▶ _Task to complete_
Find every line in the records below that holds the word "entire", and copy each one.

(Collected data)
________________________________________
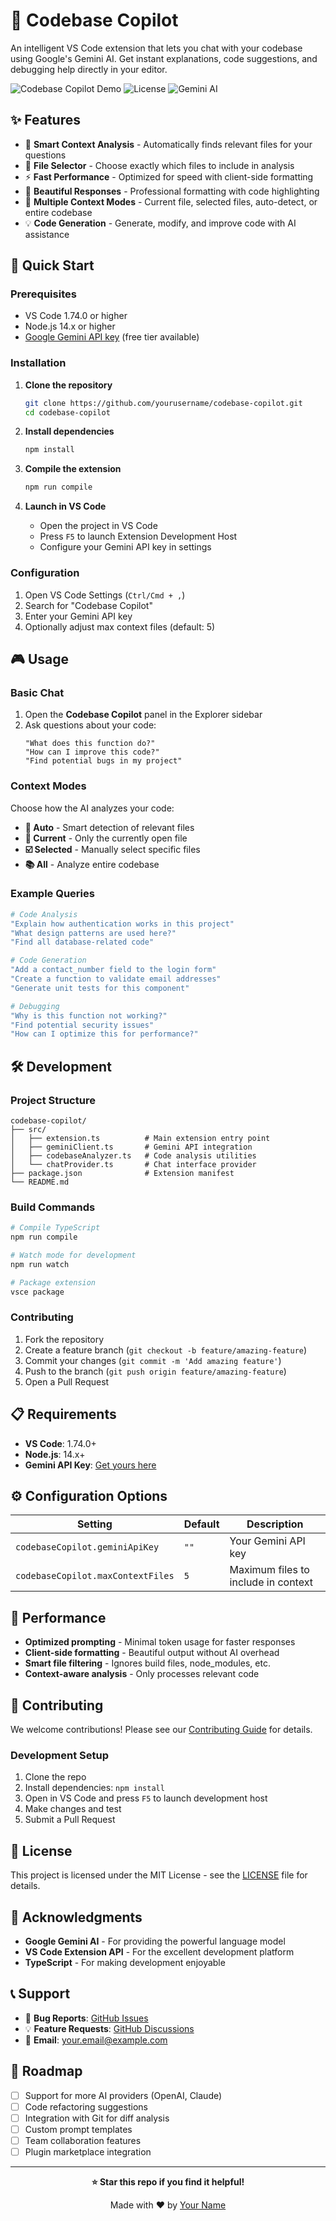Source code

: # 🤖 Codebase Copilot

An intelligent VS Code extension that lets you chat with your codebase using Google's Gemini AI. Get instant explanations, code suggestions, and debugging help directly in your editor.

![Codebase Copilot Demo](https://img.shields.io/badge/VS%20Code-Extension-blue) ![License](https://img.shields.io/badge/license-MIT-green) ![Gemini AI](https://img.shields.io/badge/AI-Gemini%201.5%20Flash-orange)

## ✨ Features

- 🧠 **Smart Context Analysis** - Automatically finds relevant files for your questions
- 📁 **File Selector** - Choose exactly which files to include in analysis
- ⚡ **Fast Performance** - Optimized for speed with client-side formatting
- 🎨 **Beautiful Responses** - Professional formatting with code highlighting
- 🔧 **Multiple Context Modes** - Current file, selected files, auto-detect, or entire codebase
- 💡 **Code Generation** - Generate, modify, and improve code with AI assistance

## 🚀 Quick Start

### Prerequisites

- VS Code 1.74.0 or higher
- Node.js 14.x or higher
- [Google Gemini API key](https://makersuite.google.com/app/apikey) (free tier available)

### Installation

1. **Clone the repository**
   ```bash
   git clone https://github.com/yourusername/codebase-copilot.git
   cd codebase-copilot
   ```

2. **Install dependencies**
   ```bash
   npm install
   ```

3. **Compile the extension**
   ```bash
   npm run compile
   ```

4. **Launch in VS Code**
   - Open the project in VS Code
   - Press `F5` to launch Extension Development Host
   - Configure your Gemini API key in settings

### Configuration

1. Open VS Code Settings (`Ctrl/Cmd + ,`)
2. Search for "Codebase Copilot"
3. Enter your Gemini API key
4. Optionally adjust max context files (default: 5)

## 🎮 Usage

### Basic Chat
1. Open the **Codebase Copilot** panel in the Explorer sidebar
2. Ask questions about your code:
   ```
   "What does this function do?"
   "How can I improve this code?"
   "Find potential bugs in my project"
   ```

### Context Modes

Choose how the AI analyzes your code:

- **🤖 Auto** - Smart detection of relevant files
- **📄 Current** - Only the currently open file
- **☑️ Selected** - Manually select specific files
- **📚 All** - Analyze entire codebase

### Example Queries

```bash
# Code Analysis
"Explain how authentication works in this project"
"What design patterns are used here?"
"Find all database-related code"

# Code Generation
"Add a contact_number field to the login form"
"Create a function to validate email addresses"
"Generate unit tests for this component"

# Debugging
"Why is this function not working?"
"Find potential security issues"
"How can I optimize this for performance?"
```

## 🛠️ Development

### Project Structure

```
codebase-copilot/
├── src/
│   ├── extension.ts          # Main extension entry point
│   ├── geminiClient.ts       # Gemini API integration
│   ├── codebaseAnalyzer.ts   # Code analysis utilities
│   └── chatProvider.ts       # Chat interface provider
├── package.json              # Extension manifest
└── README.md
```

### Build Commands

```bash
# Compile TypeScript
npm run compile

# Watch mode for development
npm run watch

# Package extension
vsce package
```

### Contributing

1. Fork the repository
2. Create a feature branch (`git checkout -b feature/amazing-feature`)
3. Commit your changes (`git commit -m 'Add amazing feature'`)
4. Push to the branch (`git push origin feature/amazing-feature`)
5. Open a Pull Request

## 📋 Requirements

- **VS Code**: 1.74.0+
- **Node.js**: 14.x+
- **Gemini API Key**: [Get yours here](https://makersuite.google.com/app/apikey)

## ⚙️ Configuration Options

| Setting | Default | Description |
|---------|---------|-------------|
| `codebaseCopilot.geminiApiKey` | `""` | Your Gemini API key |
| `codebaseCopilot.maxContextFiles` | `5` | Maximum files to include in context |

## 🎯 Performance

- **Optimized prompting** - Minimal token usage for faster responses
- **Client-side formatting** - Beautiful output without AI overhead
- **Smart file filtering** - Ignores build files, node_modules, etc.
- **Context-aware analysis** - Only processes relevant code

## 🤝 Contributing

We welcome contributions! Please see our [Contributing Guide](CONTRIBUTING.md) for details.

### Development Setup

1. Clone the repo
2. Install dependencies: `npm install`
3. Open in VS Code and press `F5` to launch development host
4. Make changes and test
5. Submit a Pull Request

## 📝 License

This project is licensed under the MIT License - see the [LICENSE](LICENSE) file for details.

## 🙏 Acknowledgments

- **Google Gemini AI** - For providing the powerful language model
- **VS Code Extension API** - For the excellent development platform
- **TypeScript** - For making development enjoyable

## 📞 Support

- 🐛 **Bug Reports**: [GitHub Issues](https://github.com/sula15/codebase-copilot/issues)
- 💡 **Feature Requests**: [GitHub Discussions](https://github.com/sula15/codebase-copilot/discussions)
- 📧 **Email**: your.email@example.com

## 🔮 Roadmap

- [ ] Support for more AI providers (OpenAI, Claude)
- [ ] Code refactoring suggestions
- [ ] Integration with Git for diff analysis
- [ ] Custom prompt templates
- [ ] Team collaboration features
- [ ] Plugin marketplace integration

---

<div align="center">

**⭐ Star this repo if you find it helpful!**

Made with ❤️ by [Your Name](https://github.com/sula15)

</div>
________________________________________
▶ _Exercise solution_
- 🔧 **Multiple Context Modes** - Current file, selected files, auto-detect, or entire codebase
- **📚 All** - Analyze entire codebase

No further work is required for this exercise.